TASK DETAILS: Given the records below, would you repeat exactly the lines that begin at the one containing "리액티브 프로그래밍은 **데이터" and end at the one containing "메서드 레퍼런스는 하나의", inclusive?

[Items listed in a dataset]

-- Opening Marker --

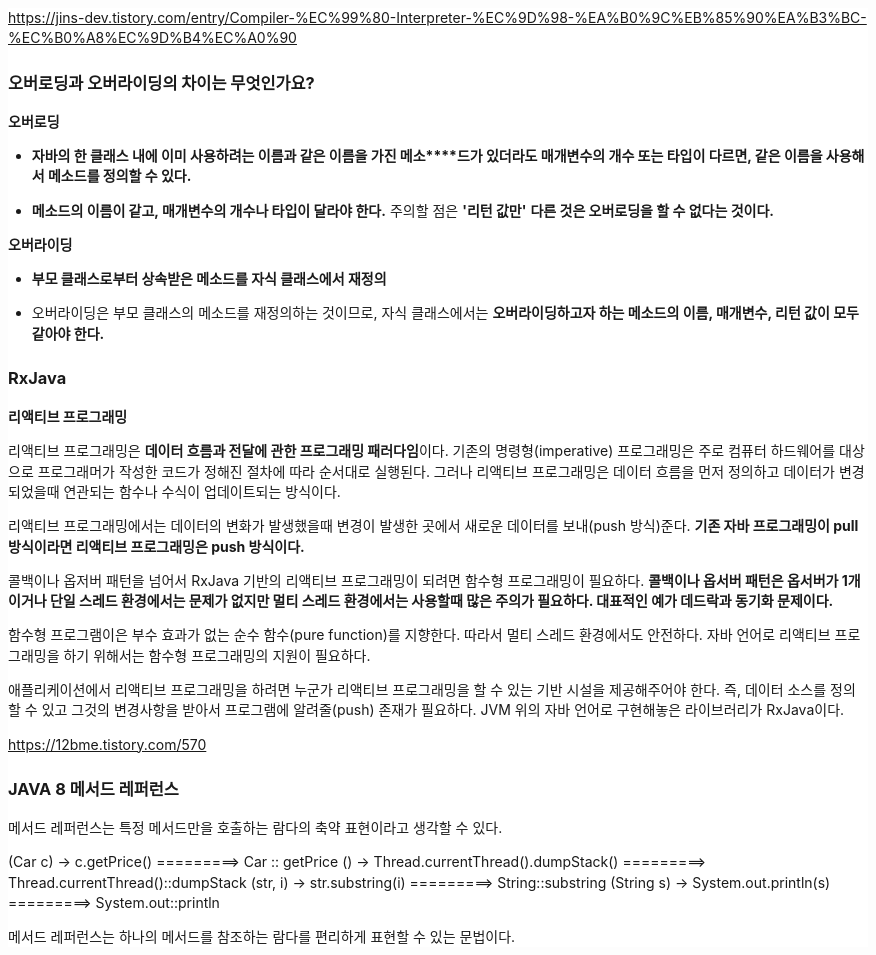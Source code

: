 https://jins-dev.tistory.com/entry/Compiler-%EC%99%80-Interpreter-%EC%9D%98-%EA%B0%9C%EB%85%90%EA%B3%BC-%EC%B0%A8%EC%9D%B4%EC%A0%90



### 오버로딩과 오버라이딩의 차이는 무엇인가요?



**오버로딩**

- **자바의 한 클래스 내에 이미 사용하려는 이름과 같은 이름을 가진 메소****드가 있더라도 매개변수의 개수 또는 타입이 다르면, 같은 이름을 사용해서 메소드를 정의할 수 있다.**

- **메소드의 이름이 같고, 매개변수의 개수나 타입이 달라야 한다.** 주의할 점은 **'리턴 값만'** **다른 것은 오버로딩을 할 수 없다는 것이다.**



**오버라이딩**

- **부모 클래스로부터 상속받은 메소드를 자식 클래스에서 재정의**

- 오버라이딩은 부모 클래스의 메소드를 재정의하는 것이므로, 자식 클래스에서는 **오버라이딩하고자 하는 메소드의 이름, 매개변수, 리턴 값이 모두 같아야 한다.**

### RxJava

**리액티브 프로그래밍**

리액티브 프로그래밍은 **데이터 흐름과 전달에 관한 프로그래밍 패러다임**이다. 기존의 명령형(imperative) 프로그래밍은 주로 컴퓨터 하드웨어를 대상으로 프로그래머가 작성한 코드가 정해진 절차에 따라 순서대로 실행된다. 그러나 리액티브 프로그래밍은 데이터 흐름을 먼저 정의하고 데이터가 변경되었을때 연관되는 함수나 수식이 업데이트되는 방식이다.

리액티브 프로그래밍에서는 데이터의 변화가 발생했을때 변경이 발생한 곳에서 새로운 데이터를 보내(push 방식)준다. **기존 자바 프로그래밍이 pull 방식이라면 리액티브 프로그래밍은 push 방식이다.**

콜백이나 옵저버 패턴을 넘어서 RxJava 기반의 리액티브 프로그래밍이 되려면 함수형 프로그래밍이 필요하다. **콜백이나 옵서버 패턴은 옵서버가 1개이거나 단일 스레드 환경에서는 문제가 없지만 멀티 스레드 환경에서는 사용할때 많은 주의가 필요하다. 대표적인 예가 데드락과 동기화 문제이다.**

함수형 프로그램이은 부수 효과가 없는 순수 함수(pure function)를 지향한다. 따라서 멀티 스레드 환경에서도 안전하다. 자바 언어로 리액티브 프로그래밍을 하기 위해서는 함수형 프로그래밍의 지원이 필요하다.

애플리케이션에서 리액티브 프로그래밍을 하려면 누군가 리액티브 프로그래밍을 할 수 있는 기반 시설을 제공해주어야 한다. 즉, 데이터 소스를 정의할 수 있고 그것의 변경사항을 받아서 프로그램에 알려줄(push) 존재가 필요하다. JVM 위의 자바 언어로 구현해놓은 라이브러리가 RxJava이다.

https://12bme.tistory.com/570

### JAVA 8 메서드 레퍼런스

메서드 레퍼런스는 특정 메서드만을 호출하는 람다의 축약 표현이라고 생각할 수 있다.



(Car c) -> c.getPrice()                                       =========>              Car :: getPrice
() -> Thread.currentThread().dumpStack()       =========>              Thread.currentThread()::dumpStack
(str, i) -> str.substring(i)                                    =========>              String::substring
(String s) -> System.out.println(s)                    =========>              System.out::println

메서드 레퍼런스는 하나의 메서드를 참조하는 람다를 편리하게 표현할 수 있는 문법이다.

-- Closing Marker --
-- Opening Marker --

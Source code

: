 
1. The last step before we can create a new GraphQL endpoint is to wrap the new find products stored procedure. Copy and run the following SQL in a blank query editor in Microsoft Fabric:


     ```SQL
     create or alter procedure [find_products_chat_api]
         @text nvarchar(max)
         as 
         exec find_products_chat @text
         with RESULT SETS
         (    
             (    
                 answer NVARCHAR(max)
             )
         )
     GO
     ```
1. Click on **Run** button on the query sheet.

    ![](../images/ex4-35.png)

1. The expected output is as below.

-- Closing Marker --

YOUR SOLUTION:
리액티브 프로그래밍은 **데이터 흐름과 전달에 관한 프로그래밍 패러다임**이다. 기존의 명령형(imperative) 프로그래밍은 주로 컴퓨터 하드웨어를 대상으로 프로그래머가 작성한 코드가 정해진 절차에 따라 순서대로 실행된다. 그러나 리액티브 프로그래밍은 데이터 흐름을 먼저 정의하고 데이터가 변경되었을때 연관되는 함수나 수식이 업데이트되는 방식이다.

리액티브 프로그래밍에서는 데이터의 변화가 발생했을때 변경이 발생한 곳에서 새로운 데이터를 보내(push 방식)준다. **기존 자바 프로그래밍이 pull 방식이라면 리액티브 프로그래밍은 push 방식이다.**

콜백이나 옵저버 패턴을 넘어서 RxJava 기반의 리액티브 프로그래밍이 되려면 함수형 프로그래밍이 필요하다. **콜백이나 옵서버 패턴은 옵서버가 1개이거나 단일 스레드 환경에서는 문제가 없지만 멀티 스레드 환경에서는 사용할때 많은 주의가 필요하다. 대표적인 예가 데드락과 동기화 문제이다.**

함수형 프로그램이은 부수 효과가 없는 순수 함수(pure function)를 지향한다. 따라서 멀티 스레드 환경에서도 안전하다. 자바 언어로 리액티브 프로그래밍을 하기 위해서는 함수형 프로그래밍의 지원이 필요하다.

애플리케이션에서 리액티브 프로그래밍을 하려면 누군가 리액티브 프로그래밍을 할 수 있는 기반 시설을 제공해주어야 한다. 즉, 데이터 소스를 정의할 수 있고 그것의 변경사항을 받아서 프로그램에 알려줄(push) 존재가 필요하다. JVM 위의 자바 언어로 구현해놓은 라이브러리가 RxJava이다.

https://12bme.tistory.com/570

### JAVA 8 메서드 레퍼런스

메서드 레퍼런스는 특정 메서드만을 호출하는 람다의 축약 표현이라고 생각할 수 있다.



(Car c) -> c.getPrice()                                       =========>              Car :: getPrice
() -> Thread.currentThread().dumpStack()       =========>              Thread.currentThread()::dumpStack
(str, i) -> str.substring(i)                                    =========>              String::substring
(String s) -> System.out.println(s)                    =========>              System.out::println

메서드 레퍼런스는 하나의 메서드를 참조하는 람다를 편리하게 표현할 수 있는 문법이다.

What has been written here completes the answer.